The director mines this dynamic for no less than three tense set pieces across multiple movies involving a child pulling a gun on a guardian. This happens in The Sixth Sense’s opening scene, where Crowe faces his patient, and in both Unbreakable and Split. Children often serve as reminders of mortality for Shyamalan characters, and when those children wield firearms, their power becomes an active threat. In Shyamalan’s universe, parents and guardians fixate on protecting children, but can they protect themselves from their children?
It expands past the traditional setup of child and parent. In many of his movies, the parents’ failures lead children to seek out (and be failed by) other guardians. Split and Glass create networks of failed protection and guidance, from Kevin Wendall Crumb’s hierarchy of personalities that protect him from the trauma of his abusive childhood to Dr. Staple (Sarah Paulson) imprisoning and gaslighting Crumb, Mr. Glass (Samuel L. Jackson), and David Dunn (Bruce Willis).
Paternalism isn’t the solution for Shyamalan. He frequently depicts parents and guardians that endanger their kids. This theme is present throughout his work: David Dunn admits to neglecting his son, The Village’s Edward Walker (William Hurt) and the Elders create a faux old-timey town to isolate their children from the violence of the modern world, Split’s Uncle John (Brad William Henke) abuses his niece (Anya Taylor-Joy) on a family hunting trip. In one of The Sixth Sense’s most upsetting sequences, a woman poisons her daughter in a disturbing depiction of Munchausen syndrome by proxy. Amid supernatural occurrences, Shyamalan taps into real, everyday horror, depicting these crimes as otherworldly in their cruelty and as common as a cold.
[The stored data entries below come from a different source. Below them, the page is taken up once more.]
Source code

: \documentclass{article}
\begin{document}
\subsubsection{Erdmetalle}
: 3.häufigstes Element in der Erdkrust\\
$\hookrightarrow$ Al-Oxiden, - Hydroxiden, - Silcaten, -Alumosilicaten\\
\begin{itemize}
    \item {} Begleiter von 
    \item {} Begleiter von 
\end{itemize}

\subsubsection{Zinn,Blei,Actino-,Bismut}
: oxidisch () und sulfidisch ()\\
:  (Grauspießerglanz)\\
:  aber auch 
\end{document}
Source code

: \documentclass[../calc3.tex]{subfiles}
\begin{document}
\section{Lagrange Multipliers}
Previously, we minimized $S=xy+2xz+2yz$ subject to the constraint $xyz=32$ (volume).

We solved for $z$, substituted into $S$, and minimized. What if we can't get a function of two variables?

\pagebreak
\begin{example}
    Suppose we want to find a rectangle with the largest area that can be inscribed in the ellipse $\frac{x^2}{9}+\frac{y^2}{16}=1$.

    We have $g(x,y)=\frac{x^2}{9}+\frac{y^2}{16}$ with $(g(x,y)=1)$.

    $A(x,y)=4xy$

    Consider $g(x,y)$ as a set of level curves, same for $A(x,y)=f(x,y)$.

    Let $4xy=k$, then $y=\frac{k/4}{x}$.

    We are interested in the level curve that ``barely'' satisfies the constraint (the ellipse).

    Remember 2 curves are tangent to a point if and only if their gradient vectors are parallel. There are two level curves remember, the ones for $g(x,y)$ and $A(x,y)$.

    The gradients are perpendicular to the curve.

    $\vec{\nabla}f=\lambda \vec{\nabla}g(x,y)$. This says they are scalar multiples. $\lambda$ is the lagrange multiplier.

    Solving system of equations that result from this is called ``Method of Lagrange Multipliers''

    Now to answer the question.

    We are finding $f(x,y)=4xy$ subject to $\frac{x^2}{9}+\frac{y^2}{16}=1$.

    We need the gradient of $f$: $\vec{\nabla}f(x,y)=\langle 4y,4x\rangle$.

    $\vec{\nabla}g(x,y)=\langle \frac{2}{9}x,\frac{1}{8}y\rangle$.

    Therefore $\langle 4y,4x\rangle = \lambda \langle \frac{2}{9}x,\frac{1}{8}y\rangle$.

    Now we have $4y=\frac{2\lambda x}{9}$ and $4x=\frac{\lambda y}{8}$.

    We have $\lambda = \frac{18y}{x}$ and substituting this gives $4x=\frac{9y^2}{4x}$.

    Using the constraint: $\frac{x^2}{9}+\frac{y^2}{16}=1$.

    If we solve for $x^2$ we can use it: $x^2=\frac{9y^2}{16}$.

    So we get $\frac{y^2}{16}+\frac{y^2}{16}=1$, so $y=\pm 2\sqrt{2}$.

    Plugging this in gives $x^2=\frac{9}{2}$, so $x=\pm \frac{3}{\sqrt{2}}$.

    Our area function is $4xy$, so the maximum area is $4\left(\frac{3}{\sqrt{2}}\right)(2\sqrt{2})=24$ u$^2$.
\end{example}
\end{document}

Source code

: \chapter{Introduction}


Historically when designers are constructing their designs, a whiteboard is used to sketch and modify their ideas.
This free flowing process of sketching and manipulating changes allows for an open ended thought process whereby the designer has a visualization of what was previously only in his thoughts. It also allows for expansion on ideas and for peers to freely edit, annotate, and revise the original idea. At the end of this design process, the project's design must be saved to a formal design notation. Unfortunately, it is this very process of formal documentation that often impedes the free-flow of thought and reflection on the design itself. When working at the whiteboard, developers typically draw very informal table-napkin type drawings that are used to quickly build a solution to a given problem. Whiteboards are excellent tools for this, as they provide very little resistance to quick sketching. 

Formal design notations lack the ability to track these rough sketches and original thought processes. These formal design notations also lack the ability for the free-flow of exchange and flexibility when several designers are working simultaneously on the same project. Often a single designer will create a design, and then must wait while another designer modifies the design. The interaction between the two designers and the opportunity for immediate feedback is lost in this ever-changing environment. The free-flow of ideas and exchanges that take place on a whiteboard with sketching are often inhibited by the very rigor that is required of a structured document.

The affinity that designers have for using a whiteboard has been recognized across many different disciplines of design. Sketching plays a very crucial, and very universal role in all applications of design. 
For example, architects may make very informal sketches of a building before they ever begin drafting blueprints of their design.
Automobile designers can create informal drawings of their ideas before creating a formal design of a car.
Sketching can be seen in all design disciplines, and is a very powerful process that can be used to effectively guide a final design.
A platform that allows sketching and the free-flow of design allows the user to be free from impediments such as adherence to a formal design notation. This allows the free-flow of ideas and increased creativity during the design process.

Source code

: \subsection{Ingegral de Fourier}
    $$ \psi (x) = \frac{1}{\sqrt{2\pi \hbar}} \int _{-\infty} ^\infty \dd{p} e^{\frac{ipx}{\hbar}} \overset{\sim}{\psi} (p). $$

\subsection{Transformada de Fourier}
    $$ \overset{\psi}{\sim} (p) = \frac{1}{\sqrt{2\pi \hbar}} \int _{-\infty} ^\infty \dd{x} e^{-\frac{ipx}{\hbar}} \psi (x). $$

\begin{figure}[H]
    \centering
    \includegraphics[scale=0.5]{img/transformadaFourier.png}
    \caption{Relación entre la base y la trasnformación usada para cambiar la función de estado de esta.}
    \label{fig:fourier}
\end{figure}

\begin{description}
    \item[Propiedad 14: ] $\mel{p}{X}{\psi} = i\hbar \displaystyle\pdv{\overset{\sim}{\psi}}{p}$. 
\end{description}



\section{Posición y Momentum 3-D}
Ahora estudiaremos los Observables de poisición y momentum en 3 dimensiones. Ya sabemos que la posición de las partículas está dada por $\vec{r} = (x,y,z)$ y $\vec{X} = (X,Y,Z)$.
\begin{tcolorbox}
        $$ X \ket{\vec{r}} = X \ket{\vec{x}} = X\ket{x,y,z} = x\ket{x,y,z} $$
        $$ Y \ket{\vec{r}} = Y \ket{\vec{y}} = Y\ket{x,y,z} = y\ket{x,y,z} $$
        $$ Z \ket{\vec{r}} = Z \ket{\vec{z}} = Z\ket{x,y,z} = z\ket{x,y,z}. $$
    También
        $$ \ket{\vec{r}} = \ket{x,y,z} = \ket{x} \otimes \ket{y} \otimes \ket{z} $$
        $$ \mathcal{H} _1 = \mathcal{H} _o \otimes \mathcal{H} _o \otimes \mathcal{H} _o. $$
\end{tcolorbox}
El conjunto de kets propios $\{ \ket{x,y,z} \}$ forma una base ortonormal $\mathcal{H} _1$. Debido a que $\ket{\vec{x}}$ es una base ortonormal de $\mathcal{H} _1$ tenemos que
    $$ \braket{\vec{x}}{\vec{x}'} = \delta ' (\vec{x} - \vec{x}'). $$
Old finds Shyamalan, once again, dealing with parents and kids. Taking place at a seaside getaway straight out of The Twilight Zone, Old sees Guy and Prisca (Gael García Bernal and Vicky Krieps) watch helplessly as their children grow up before their eyes in a matter of hours. Although Shyamalan’s previous works explored what happens when someone fails in their professional or personal duties, Old looks at an impossible villain: time itself. Time isn’t a failing that can be reversed (even if the film posits a world where humans can eventually science their way out of all illness). Instead, the characters must recognize that a parent cannot always be there for their children, especially after, you know, death. Still, Shyamalan digs into another horrible fact of life: that the curse of mortality is hereditary, and there’s nothing anyone can do about it. It is when Prisca accepts the mortality of herself and her children that she can let go.
Parenting is the great anxiety that Shyamalan can’t shake. His characters’ helplessness as they watch their young grow and change in directions that they can’t control often results in their demise. In Old, there’s simply nothing they can do to slow the passage of time. It turns out that the ultimate “Shyamalan twist” is that every one of his characters will eventually die, and there’s nothing their parents can do about it. From movie to movie, Shyamalan’s parental concerns shift. One minute, he’s using children as harbingers of death, and in the next, guides to salvation. Yet he remains fixated on the limits of parenting, builds worlds where protectors are helpless and the innocent are vulnerable. For a director with a knack for supernatural frights, the everyday concerns of parenting may be the scariest of all.